Plain-text document sources:
▼
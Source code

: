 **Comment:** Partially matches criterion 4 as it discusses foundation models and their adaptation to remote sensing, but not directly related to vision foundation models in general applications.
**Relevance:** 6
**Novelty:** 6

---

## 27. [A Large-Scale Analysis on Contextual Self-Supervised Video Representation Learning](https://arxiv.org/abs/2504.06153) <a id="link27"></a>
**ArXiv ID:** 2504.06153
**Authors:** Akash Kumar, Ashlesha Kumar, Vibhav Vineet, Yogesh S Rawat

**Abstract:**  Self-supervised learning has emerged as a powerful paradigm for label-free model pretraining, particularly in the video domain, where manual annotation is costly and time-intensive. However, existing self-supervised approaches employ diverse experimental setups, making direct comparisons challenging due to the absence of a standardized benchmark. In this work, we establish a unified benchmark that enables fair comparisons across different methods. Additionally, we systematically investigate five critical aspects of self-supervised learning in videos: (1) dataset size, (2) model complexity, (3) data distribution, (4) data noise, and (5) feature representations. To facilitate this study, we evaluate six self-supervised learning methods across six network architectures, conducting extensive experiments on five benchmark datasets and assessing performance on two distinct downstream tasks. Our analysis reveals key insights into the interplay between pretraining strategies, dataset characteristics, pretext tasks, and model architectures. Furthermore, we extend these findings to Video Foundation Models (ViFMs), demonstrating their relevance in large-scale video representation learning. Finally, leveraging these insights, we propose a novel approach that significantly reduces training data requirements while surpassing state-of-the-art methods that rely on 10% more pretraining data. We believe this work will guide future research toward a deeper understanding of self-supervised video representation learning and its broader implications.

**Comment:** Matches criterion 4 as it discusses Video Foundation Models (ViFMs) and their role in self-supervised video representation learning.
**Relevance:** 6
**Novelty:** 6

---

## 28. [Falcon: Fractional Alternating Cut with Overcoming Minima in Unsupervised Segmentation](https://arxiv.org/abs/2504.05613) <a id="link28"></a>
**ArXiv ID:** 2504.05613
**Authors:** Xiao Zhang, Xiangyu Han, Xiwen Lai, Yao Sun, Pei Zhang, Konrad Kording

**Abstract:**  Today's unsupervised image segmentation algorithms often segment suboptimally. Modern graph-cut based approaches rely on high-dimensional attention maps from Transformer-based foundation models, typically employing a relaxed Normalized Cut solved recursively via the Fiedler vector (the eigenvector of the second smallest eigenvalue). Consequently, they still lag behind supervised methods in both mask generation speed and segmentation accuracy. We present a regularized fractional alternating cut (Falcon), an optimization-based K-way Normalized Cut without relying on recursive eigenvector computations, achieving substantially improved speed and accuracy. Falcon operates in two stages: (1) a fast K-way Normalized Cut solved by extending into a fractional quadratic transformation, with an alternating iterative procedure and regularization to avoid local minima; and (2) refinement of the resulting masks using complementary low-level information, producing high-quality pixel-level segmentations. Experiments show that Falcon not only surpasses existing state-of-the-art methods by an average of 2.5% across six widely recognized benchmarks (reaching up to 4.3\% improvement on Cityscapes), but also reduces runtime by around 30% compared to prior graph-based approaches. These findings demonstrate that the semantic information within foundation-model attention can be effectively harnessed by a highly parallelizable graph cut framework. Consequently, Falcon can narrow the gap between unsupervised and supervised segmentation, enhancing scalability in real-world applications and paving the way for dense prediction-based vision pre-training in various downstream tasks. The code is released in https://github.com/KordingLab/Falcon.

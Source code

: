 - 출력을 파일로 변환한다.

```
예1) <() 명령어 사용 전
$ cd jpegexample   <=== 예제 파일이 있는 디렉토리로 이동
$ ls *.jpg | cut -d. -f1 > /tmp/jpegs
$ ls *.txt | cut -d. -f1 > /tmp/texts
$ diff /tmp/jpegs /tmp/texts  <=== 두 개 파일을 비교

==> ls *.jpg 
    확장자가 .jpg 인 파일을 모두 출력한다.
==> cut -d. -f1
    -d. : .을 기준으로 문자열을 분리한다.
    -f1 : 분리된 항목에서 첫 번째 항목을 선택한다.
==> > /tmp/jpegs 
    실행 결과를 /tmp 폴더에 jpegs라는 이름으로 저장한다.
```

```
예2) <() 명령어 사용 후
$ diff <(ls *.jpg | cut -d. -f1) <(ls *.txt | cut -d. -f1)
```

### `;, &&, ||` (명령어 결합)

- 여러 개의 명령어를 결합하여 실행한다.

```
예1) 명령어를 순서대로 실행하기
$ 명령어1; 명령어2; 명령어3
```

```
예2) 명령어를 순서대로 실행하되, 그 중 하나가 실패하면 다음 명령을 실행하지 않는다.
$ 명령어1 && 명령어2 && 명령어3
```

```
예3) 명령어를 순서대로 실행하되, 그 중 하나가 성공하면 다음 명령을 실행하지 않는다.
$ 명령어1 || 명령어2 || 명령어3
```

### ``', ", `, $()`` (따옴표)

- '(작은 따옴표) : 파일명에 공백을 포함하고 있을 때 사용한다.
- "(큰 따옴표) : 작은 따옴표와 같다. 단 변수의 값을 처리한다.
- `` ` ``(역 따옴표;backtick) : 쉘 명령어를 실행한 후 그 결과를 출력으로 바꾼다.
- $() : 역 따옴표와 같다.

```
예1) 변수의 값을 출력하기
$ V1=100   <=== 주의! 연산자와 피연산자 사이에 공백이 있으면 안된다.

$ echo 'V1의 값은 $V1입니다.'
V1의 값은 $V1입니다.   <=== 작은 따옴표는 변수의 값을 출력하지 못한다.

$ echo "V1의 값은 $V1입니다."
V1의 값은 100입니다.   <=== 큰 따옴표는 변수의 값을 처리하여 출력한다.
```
▲
▼
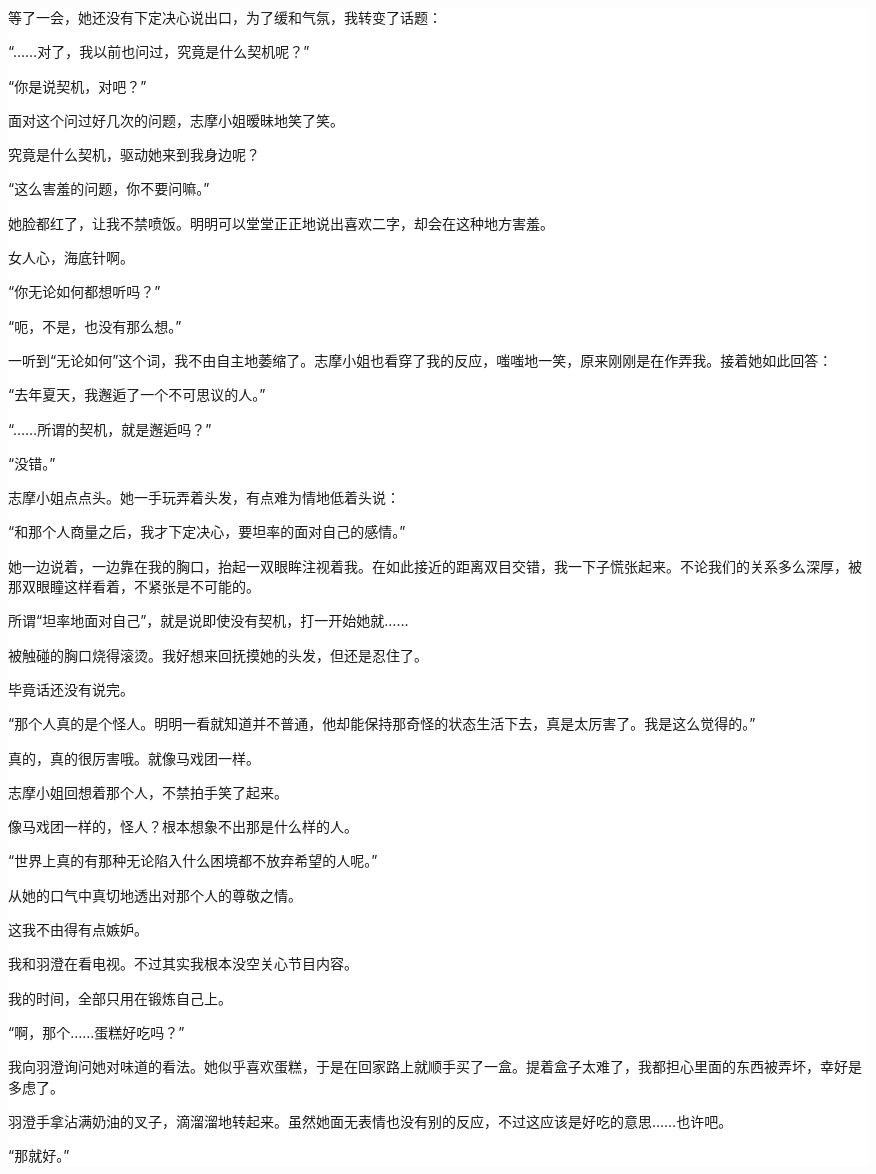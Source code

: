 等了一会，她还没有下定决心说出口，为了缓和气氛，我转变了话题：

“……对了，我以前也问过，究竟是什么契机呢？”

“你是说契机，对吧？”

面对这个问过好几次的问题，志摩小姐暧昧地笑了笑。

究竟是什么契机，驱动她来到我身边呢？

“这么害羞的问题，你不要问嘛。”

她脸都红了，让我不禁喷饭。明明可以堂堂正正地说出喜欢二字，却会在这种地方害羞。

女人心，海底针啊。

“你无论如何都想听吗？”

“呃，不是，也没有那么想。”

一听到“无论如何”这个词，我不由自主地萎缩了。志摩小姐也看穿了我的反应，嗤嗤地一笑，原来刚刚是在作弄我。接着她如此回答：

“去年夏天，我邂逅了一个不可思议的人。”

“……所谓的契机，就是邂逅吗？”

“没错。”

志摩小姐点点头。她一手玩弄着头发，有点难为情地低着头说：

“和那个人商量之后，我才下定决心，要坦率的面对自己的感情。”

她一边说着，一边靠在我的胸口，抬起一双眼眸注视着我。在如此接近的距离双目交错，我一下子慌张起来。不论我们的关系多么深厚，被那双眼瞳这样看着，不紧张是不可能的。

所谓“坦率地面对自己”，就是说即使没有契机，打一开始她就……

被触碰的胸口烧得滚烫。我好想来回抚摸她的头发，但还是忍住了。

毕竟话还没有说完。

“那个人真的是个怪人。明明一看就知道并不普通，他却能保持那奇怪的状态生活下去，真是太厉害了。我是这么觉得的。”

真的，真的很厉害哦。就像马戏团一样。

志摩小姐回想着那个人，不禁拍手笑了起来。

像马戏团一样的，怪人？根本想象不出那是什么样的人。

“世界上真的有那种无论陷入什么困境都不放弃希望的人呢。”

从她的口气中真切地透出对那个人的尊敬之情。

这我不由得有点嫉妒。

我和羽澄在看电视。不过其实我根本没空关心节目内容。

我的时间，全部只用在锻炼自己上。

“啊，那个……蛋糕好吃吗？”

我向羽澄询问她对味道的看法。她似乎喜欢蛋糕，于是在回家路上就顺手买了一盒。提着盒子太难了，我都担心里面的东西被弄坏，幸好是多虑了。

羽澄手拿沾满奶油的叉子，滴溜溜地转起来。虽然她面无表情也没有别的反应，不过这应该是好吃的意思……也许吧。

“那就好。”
▲
_Work instructions_. Copy out each line of the entries that holds "실행하되".

_Output for this task_.
예2) 명령어를 순서대로 실행하되, 그 중 하나가 실패하면 다음 명령을 실행하지 않는다.
예3) 명령어를 순서대로 실행하되, 그 중 하나가 성공하면 다음 명령을 실행하지 않는다.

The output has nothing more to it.